If Monday's three amendments are passed into law, this year's $10.95 billion appropriation would fall to $9.8 billion, with the savings going to deficit reduction.
"The IRS has been targeting American taxpayers based on their political beliefs for the past four or five years," said Rep. Bill Huizenga, whose amendment to chop a whopping $788 million from the IRS's budget was approved by voice vote.
"During this period, a culture of shading the truth was fostered and developed by directors and administrators throughout the IRS. Now, this culture within the IRS has grown into one of stonewalling, double talk and mistrust," he said. "It is up to Congress to use the power of the purse to rein in the IRS and force them to conduct their analysis in an unbiased manner."

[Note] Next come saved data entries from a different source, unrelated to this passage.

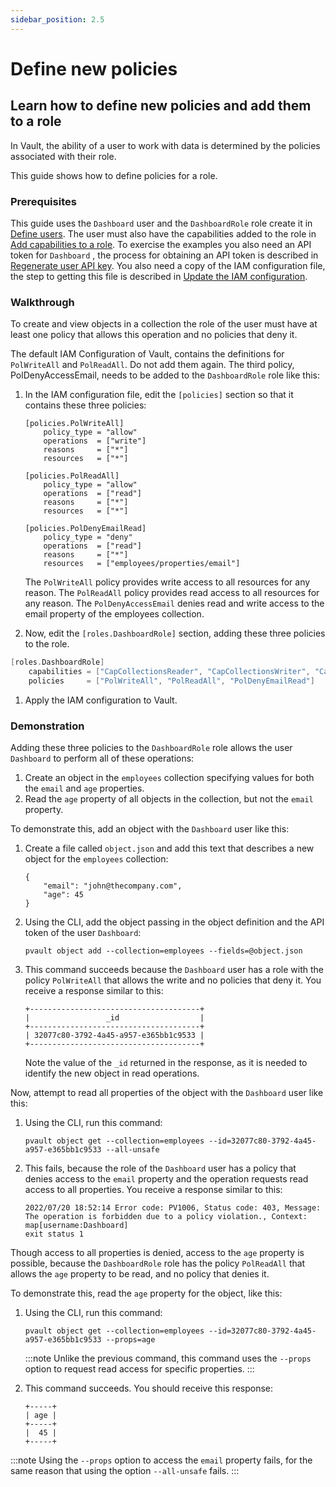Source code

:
 ```yaml
---
sidebar_position: 2.5
---
```


# Define new policies

## Learn how to define new policies and add them to a role

In Vault, the ability of a user to work with data is determined by the policies associated with their role. 

This guide shows how to define policies for a role.

### Prerequisites

This guide uses the `Dashboard` user and the `DashboardRole`  role create it in [Define users](define-a-new-user). The user must also have the capabilities added to the role in [Add capabilities to a role](add-capabilities-to-a-role). To exercise the examples you also need an API token for  `Dashboard` , the process for obtaining an API token is described in [Regenerate user API key](regenerate-user-api-key). You also need a copy of the IAM configuration file, the step to getting this file is described in [Update the IAM configuration](update-the-IAM-configuration).

### Walkthrough

To create and view objects in a collection the role of the user must have at least one policy that allows this operation and no policies that deny it.

The default IAM Configuration of Vault, contains the definitions for `PolWriteAll` and `PolReadAll`. Do not add them again. The third policy, PolDenyAccessEmail, needs to be added to the `DashboardRole` role like this:

1. In the IAM configuration file, edit the `[policies]` section so that it contains these three policies:
    
    ```
    [policies.PolWriteAll]
        policy_type = "allow"
        operations  = ["write"]
        reasons     = ["*"]
        resources   = ["*"]
    
    [policies.PolReadAll]
        policy_type = "allow"
        operations  = ["read"]
        reasons     = ["*"]
        resources   = ["*"]
    
    [policies.PolDenyEmailRead]
        policy_type = "deny"
        operations  = ["read"]
        reasons     = ["*"]
        resources   = ["employees/properties/email"]
    ```
    
    The `PolWriteAll` policy provides write access to all resources for any reason. The `PolReadAll` policy provides read access to all resources for any reason. The `PolDenyAccessEmail` denies read and write access to the email property of the employees collection.
    
2. Now, edit the `[roles.DashboardRole]` section, adding these three policies to the role.

```go
[roles.DashboardRole]
    capabilities = ["CapCollectionsReader", "CapCollectionsWriter", "CapDataReader", "CapDataWriter"]
    policies     = ["PolWriteAll", "PolReadAll", "PolDenyEmailRead"]
```

1. Apply the IAM configuration to Vault.

### Demonstration

Adding these three policies to the `DashboardRole` role allows the user `Dashboard` to perform all of these operations:

1. Create an object in the `employees` collection specifying values for both the `email` and `age` properties.
2. Read the `age` property of all objects in the collection, but not the `email` property. 

To demonstrate this, add an object with the `Dashboard` user like this: 

1. Create a file called `object.json` and add this text that describes a new object for the `employees` collection:
    
    ```
    {
        "email": "john@thecompany.com",
        "age": 45
    }
    ```
    
2. Using the CLI, add the object passing in the object definition and the API token of the user `Dashboard`:
    
    ```
    pvault object add --collection=employees --fields=@object.json
    ```
    
3. This command succeeds because the `Dashboard` user has a role with the policy `PolWriteAll` that allows the write and no policies that deny it. You receive a response similar to this:
    
    ```
    +--------------------------------------+
    |                 _id                  |
    +--------------------------------------+
    | 32077c80-3792-4a45-a957-e365bb1c9533 |
    +--------------------------------------+
    ```
    
    Note the value of the `_id` returned in the response, as it is needed to identify the new object in read operations.
    

Now, attempt to read all properties of the object with the `Dashboard` user like this: 

1. Using the CLI, run this command:
    
    ```
    pvault object get --collection=employees --id=32077c80-3792-4a45-a957-e365bb1c9533 --all-unsafe 
    ```
    
2. This fails, because the role of the `Dashboard` user has a policy that denies access to the `email` property and the operation requests read access to all properties. You receive a response similar to this:
    
    ```
    2022/07/20 18:52:14 Error code: PV1006, Status code: 403, Message: The operation is forbidden due to a policy violation., Context: map[username:Dashboard]
    exit status 1
    ```
    
Though access to all properties is denied, access to the `age` property is possible, because the `DashboardRole` role has the policy `PolReadAll` that allows the `age` property to be read, and no policy that denies it.

To demonstrate this, read the `age` property for the object, like this:

1. Using the CLI, run this command:
    
    ```
    pvault object get --collection=employees --id=32077c80-3792-4a45-a957-e365bb1c9533 --props=age
    ```
    
    :::note
    Unlike the previous command, this command uses the `--props` option to request read access for specific properties.
    :::
    
2. This command succeeds. You should receive this response:
    
    ```
    +-----+
    | age |
    +-----+
    |  45 |
    +-----+
    ```
    
:::note
Using the `--props` option to access the `email` property fails, for the same reason that using the option `--all-unsafe` fails.
:::
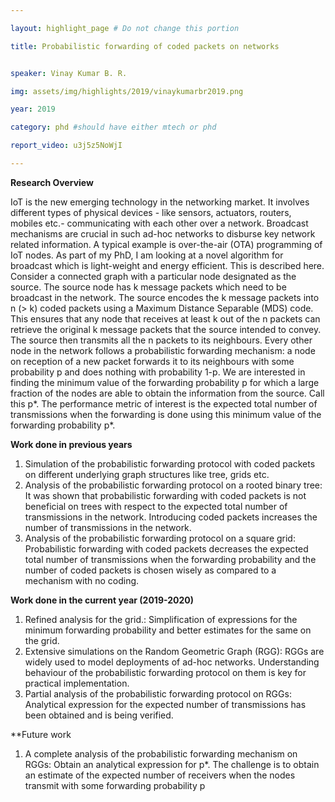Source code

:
 ```yaml
---

layout: highlight_page # Do not change this portion

title: Probabilistic forwarding of coded packets on networks


speaker: Vinay Kumar B. R.

img: assets/img/highlights/2019/vinaykumarbr2019.png

year: 2019

category: phd #should have either mtech or phd

report_video: u3j5z5NoWjI

---
```

**Research Overview**

IoT is the new emerging technology in the networking market. It involves different types of 
physical devices - like sensors, actuators, routers, mobiles etc.- communicating with each other 
over a network. Broadcast mechanisms are crucial in such ad-hoc networks to disburse key 
network related information. A typical example is over-the-air (OTA) programming of IoT nodes. As 
part of my PhD, I am looking at a novel algorithm for broadcast which is light-weight and energy 
efficient. This is described here.
Consider a connected graph with a particular node designated as the source. The source 
node has k message packets which need to be broadcast in the network. The source encodes the 
k message packets into n (> k) coded packets using a Maximum Distance Separable (MDS) code. 
This ensures that any node that receives at least k out of the n packets can retrieve the original k
message packets that the source intended to convey. The source then transmits all the n packets 
to its neighbours. Every other node in the network follows a probabilistic forwarding mechanism: a 
node on reception of a new packet forwards it to its neighbours with some probability p and does 
nothing with probability 1-p. We are interested in finding the minimum value of the forwarding 
probability p for which a large fraction of the nodes are able to obtain the information from the 
source. Call this p*. The performance metric of interest is the expected total number of 
transmissions when the forwarding is done using this minimum value of the forwarding probability 
p*.

**Work done in previous years**

1. Simulation of the probabilistic forwarding protocol with coded packets on different 
underlying graph structures like tree, grids etc. 
2. Analysis of the probabilistic forwarding protocol on a rooted binary tree: It was shown 
that probabilistic forwarding with coded packets is not beneficial on trees with respect to the 
expected total number of transmissions in the network. Introducing coded packets increases 
the number of transmissions in the network.
3. Analysis of the probabilistic forwarding protocol on a square grid: Probabilistic forwarding 
with coded packets decreases the expected total number of transmissions when the 
forwarding probability and the number of coded packets is chosen wisely as compared to a 
mechanism with no coding.

**Work done in the current year (2019-2020)**

1. Refined analysis for the grid.: Simplification of expressions for the minimum forwarding 
probability and better estimates for the same on the grid.
2. Extensive simulations on the Random Geometric Graph (RGG): RGGs are widely used to 
model deployments of ad-hoc networks. Understanding behaviour of the probabilistic 
forwarding protocol on them is key for practical implementation.
3. Partial analysis of the probabilistic forwarding protocol on RGGs: Analytical expression 
for the expected number of transmissions has been obtained and is being verified. 

**Future work 
1. A complete analysis of the probabilistic forwarding mechanism on RGGs: Obtain an 
analytical expression for p*. The challenge is to obtain an estimate of the expected number of 
receivers when the nodes transmit with some forwarding probability p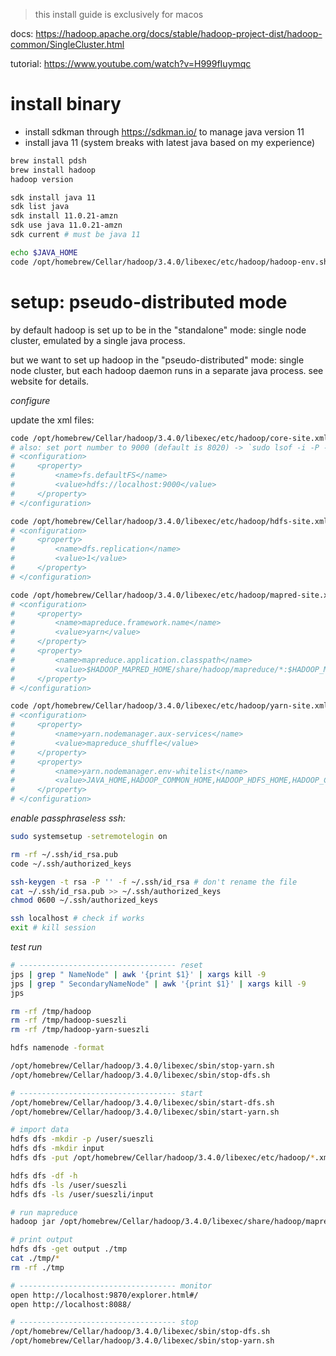 > this install guide is exclusively for macos

docs: https://hadoop.apache.org/docs/stable/hadoop-project-dist/hadoop-common/SingleCluster.html

tutorial: https://www.youtube.com/watch?v=H999fIuymqc

# install binary

-   install sdkman through https://sdkman.io/ to manage java version 11
-   install java 11 (system breaks with latest java based on my experience)

```bash
brew install pdsh
brew install hadoop
hadoop version

sdk install java 11
sdk list java
sdk install 11.0.21-amzn
sdk use java 11.0.21-amzn
sdk current # must be java 11

echo $JAVA_HOME
code /opt/homebrew/Cellar/hadoop/3.4.0/libexec/etc/hadoop/hadoop-env.sh # uncomment JAVA_HOME line and set to `export JAVA_HOME=${JAVA_HOME}`
```

# setup: pseudo-distributed mode

by default hadoop is set up to be in the "standalone" mode: single node cluster, emulated by a single java process.

but we want to set up hadoop in the "pseudo-distributed" mode: single node cluster, but each hadoop daemon runs in a separate java process. see website for details.

_configure_

update the xml files:

```bash
code /opt/homebrew/Cellar/hadoop/3.4.0/libexec/etc/hadoop/core-site.xml
# also: set port number to 9000 (default is 8020) -> `sudo lsof -i -P -n | grep LISTEN`
# <configuration>
#     <property>
#         <name>fs.defaultFS</name>
#         <value>hdfs://localhost:9000</value>
#     </property>
# </configuration>

code /opt/homebrew/Cellar/hadoop/3.4.0/libexec/etc/hadoop/hdfs-site.xml
# <configuration>
#     <property>
#         <name>dfs.replication</name>
#         <value>1</value>
#     </property>
# </configuration>

code /opt/homebrew/Cellar/hadoop/3.4.0/libexec/etc/hadoop/mapred-site.xml
# <configuration>
#     <property>
#         <name>mapreduce.framework.name</name>
#         <value>yarn</value>
#     </property>
#     <property>
#         <name>mapreduce.application.classpath</name>
#         <value>$HADOOP_MAPRED_HOME/share/hadoop/mapreduce/*:$HADOOP_MAPRED_HOME/share/hadoop/mapreduce/lib/*</value>
#     </property>
# </configuration>

code /opt/homebrew/Cellar/hadoop/3.4.0/libexec/etc/hadoop/yarn-site.xml
# <configuration>
#     <property>
#         <name>yarn.nodemanager.aux-services</name>
#         <value>mapreduce_shuffle</value>
#     </property>
#     <property>
#         <name>yarn.nodemanager.env-whitelist</name>
#         <value>JAVA_HOME,HADOOP_COMMON_HOME,HADOOP_HDFS_HOME,HADOOP_CONF_DIR,CLASSPATH_PREPEND_DISTCACHE,HADOOP_YARN_HOME,HADOOP_HOME,PATH,LANG,TZ,HADOOP_MAPRED_HOME</value>
#     </property>
# </configuration>
```

_enable passphraseless ssh:_

```bash
sudo systemsetup -setremotelogin on

rm -rf ~/.ssh/id_rsa.pub
code ~/.ssh/authorized_keys

ssh-keygen -t rsa -P '' -f ~/.ssh/id_rsa # don't rename the file
cat ~/.ssh/id_rsa.pub >> ~/.ssh/authorized_keys
chmod 0600 ~/.ssh/authorized_keys

ssh localhost # check if works
exit # kill session
```

_test run_

```bash
# ----------------------------------- reset
jps | grep " NameNode" | awk '{print $1}' | xargs kill -9
jps | grep " SecondaryNameNode" | awk '{print $1}' | xargs kill -9
jps

rm -rf /tmp/hadoop
rm -rf /tmp/hadoop-sueszli
rm -rf /tmp/hadoop-yarn-sueszli

hdfs namenode -format

/opt/homebrew/Cellar/hadoop/3.4.0/libexec/sbin/stop-yarn.sh
/opt/homebrew/Cellar/hadoop/3.4.0/libexec/sbin/stop-dfs.sh

# ----------------------------------- start
/opt/homebrew/Cellar/hadoop/3.4.0/libexec/sbin/start-dfs.sh
/opt/homebrew/Cellar/hadoop/3.4.0/libexec/sbin/start-yarn.sh

# import data
hdfs dfs -mkdir -p /user/sueszli
hdfs dfs -mkdir input
hdfs dfs -put /opt/homebrew/Cellar/hadoop/3.4.0/libexec/etc/hadoop/*.xml input

hdfs dfs -df -h
hdfs dfs -ls /user/sueszli
hdfs dfs -ls /user/sueszli/input

# run mapreduce
hadoop jar /opt/homebrew/Cellar/hadoop/3.4.0/libexec/share/hadoop/mapreduce/hadoop-mapreduce-examples-3.4.0.jar grep input output 'dfs[a-z.]+'

# print output
hdfs dfs -get output ./tmp
cat ./tmp/*
rm -rf ./tmp

# ----------------------------------- monitor
open http://localhost:9870/explorer.html#/
open http://localhost:8088/

# ----------------------------------- stop
/opt/homebrew/Cellar/hadoop/3.4.0/libexec/sbin/stop-dfs.sh
/opt/homebrew/Cellar/hadoop/3.4.0/libexec/sbin/stop-yarn.sh
```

Additional amendments, cutting $353 million and $2 million, from Rep. Paul Gosar, R-Ariz., and Ways and Means Chairman Dave Camp, R-Mich., respectively, were also approved by voice vote.
The scandal for which the cuts appear to be payback erupted in 2013, when the IRS revealed it had given extra scrutiny to groups based on their names. The tax exemption office, headed by Lois Lerner, has defended its use of search terms such as "tea party" to identify groups that were potentially ineligible for tax exempt status because of political activity, claiming that it was merely trying to be efficient with a limited staff.
Appropriations Committee ranking member Jose Serrano, D-N.Y., lamented that the reductions would mean more trouble ahead for the agency.
"This will prevent the IRS from going after tax cheats," Serrano said.